Premier regard de travers : la manette fonctionne sur pile. Second regard de biais : pas de gâchettes. Bon, ce n'est pas un crime, mais quand même, pour un pad moderne, c'est la moindre des choses. Après avoir branché la clé USB de transmission et avoir mis la pile fournie (LR6), vient l'heure d'installer les drivers. Une fois téléchargés, on se rend compte que ceux du site du constructeur sont moins récents que ceux fournis avec le CD. Qui à dit que le Web était réactif ?
Une fois le CD en place, l'installation des drivers est simple mais un peu longue. En plus du driver traditionnel, se trouve le programme SST pour programmer des touches clavier sur le pad. L'ergonomie générale de la manette est bonne : les deux mains ne sont pas à la verticale, et le semi-grip couvrant les branches du bas jusque derrière limite la fatigue. Pas de gène majeure à prévoir, donc, sauf pour des petites mimines. En revanche la croix n'est pas un modèle du genre. Tout en relief, on la pense d'abord pratique, mais au final elle irrite plus qu'autre chose. Vive l'analogique.
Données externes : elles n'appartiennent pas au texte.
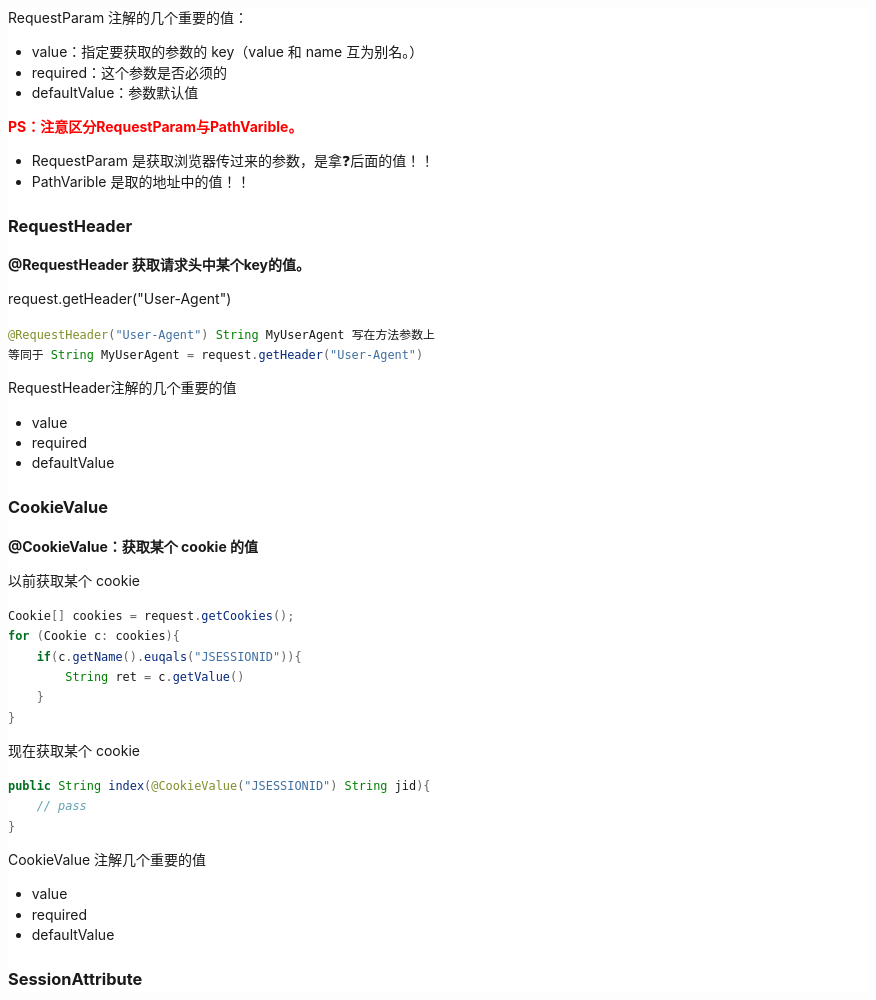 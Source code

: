 RequestParam 注解的几个重要的值：

* value：指定要获取的参数的 key（value 和 name 互为别名。）
* required：这个参数是否必须的
* defaultValue：参数默认值

<span style="color:red">**PS：注意区分RequestParam与PathVarible。**</span>

- RequestParam 是获取浏览器传过来的参数，是拿❓后面的值！！
- PathVarible 是取的地址中的值！！

### RequestHeader 

**@RequestHeader 获取请求头中某个key的值。**

request.getHeader("User-Agent")

```java
@RequestHeader("User-Agent") String MyUserAgent 写在方法参数上
等同于 String MyUserAgent = request.getHeader("User-Agent")
```

RequestHeader注解的几个重要的值

- value
- required
- defaultValue

### CookieValue

**@CookieValue：获取某个 cookie 的值**

以前获取某个 cookie

```java
Cookie[] cookies = request.getCookies();
for (Cookie c: cookies){
	if(c.getName().euqals("JSESSIONID")){
		String ret = c.getValue()
 	}
}
```

现在获取某个 cookie

```java
public String index(@CookieValue("JSESSIONID") String jid){
    // pass
}
```

CookieValue 注解几个重要的值

* value
* required
* defaultValue

### SessionAttribute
Les quatre boutons primaires d'action obligent, pour une utilisation agréable, à se servir de ses extrémités et non de l'intérieur de ses doigts. De plus, le premier bouton d'action n'est pas le plus près du pouce. Illogisme pur, et c'est énervant de le régler pour chaque jeu. Pour ce qui est des quatre boutons de derrière, vos indexs s'y placeront tout naturellement. Quant aux sticks analogiques, ils sont robustes, antidérapants, mais ne disposent pas d'une alcôve pour accueillir le pouce. Rien toutefois qui ne choque ou n'incommode le joueur.